## TASK GOAL
If a record contains a picture, skip the picture and transcribe the rest exactly.

## DATA FOR ANALYSIS
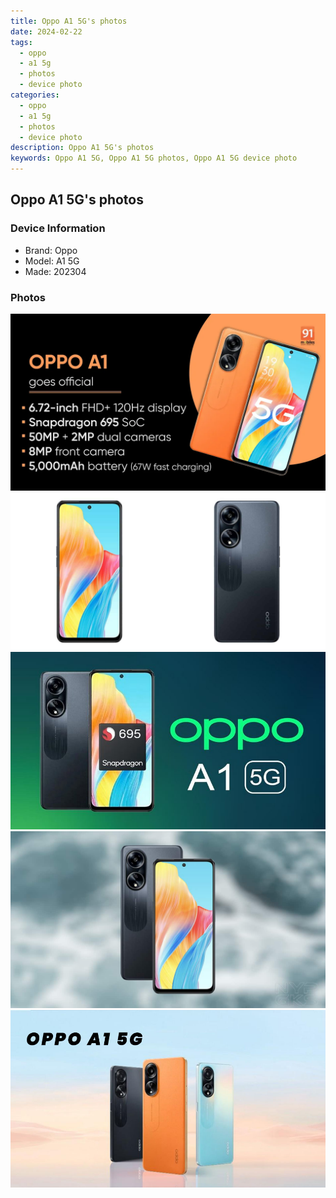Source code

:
 ```yaml
---
title: Oppo A1 5G's photos
date: 2024-02-22
tags: 
  - oppo
  - a1 5g
  - photos
  - device photo
categories: 
  - oppo
  - a1 5g
  - photos
  - device photo
description: Oppo A1 5G's photos
keywords: Oppo A1 5G, Oppo A1 5G photos, Oppo A1 5G device photo
---
```


## Oppo A1 5G's photos

### Device Information

- Brand: Oppo
- Model: A1 5G
- Made: 202304

### Photos

![/images/best-assets/devices/oppo/oppo-a1-5g/1.jpg](/images/best-assets/devices/oppo/oppo-a1-5g/1.jpg)
![/images/best-assets/devices/oppo/oppo-a1-5g/2.jpg](/images/best-assets/devices/oppo/oppo-a1-5g/2.jpg)
![/images/best-assets/devices/oppo/oppo-a1-5g/3.jpg](/images/best-assets/devices/oppo/oppo-a1-5g/3.jpg)
![/images/best-assets/devices/oppo/oppo-a1-5g/4.jpg](/images/best-assets/devices/oppo/oppo-a1-5g/4.jpg)
![/images/best-assets/devices/oppo/oppo-a1-5g/5.jpg](/images/best-assets/devices/oppo/oppo-a1-5g/5.jpg)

## OUTPUT
Source code

:
 ```yaml
---
title: Oppo A1 5G's photos
date: 2024-02-22
tags: 
  - oppo
  - a1 5g
  - photos
  - device photo
categories: 
  - oppo
  - a1 5g
  - photos
  - device photo
description: Oppo A1 5G's photos
keywords: Oppo A1 5G, Oppo A1 5G photos, Oppo A1 5G device photo
---
```


## Oppo A1 5G's photos

### Device Information

- Brand: Oppo
- Model: A1 5G
- Made: 202304

### Photos

![/images/best-assets/devices/oppo/oppo-a1-5g/1.jpg](/images/best-assets/devices/oppo/oppo-a1-5g/1.jpg)
![/images/best-assets/devices/oppo/oppo-a1-5g/2.jpg](/images/best-assets/devices/oppo/oppo-a1-5g/2.jpg)
![/images/best-assets/devices/oppo/oppo-a1-5g/3.jpg](/images/best-assets/devices/oppo/oppo-a1-5g/3.jpg)
![/images/best-assets/devices/oppo/oppo-a1-5g/4.jpg](/images/best-assets/devices/oppo/oppo-a1-5g/4.jpg)
![/images/best-assets/devices/oppo/oppo-a1-5g/5.jpg](/images/best-assets/devices/oppo/oppo-a1-5g/5.jpg)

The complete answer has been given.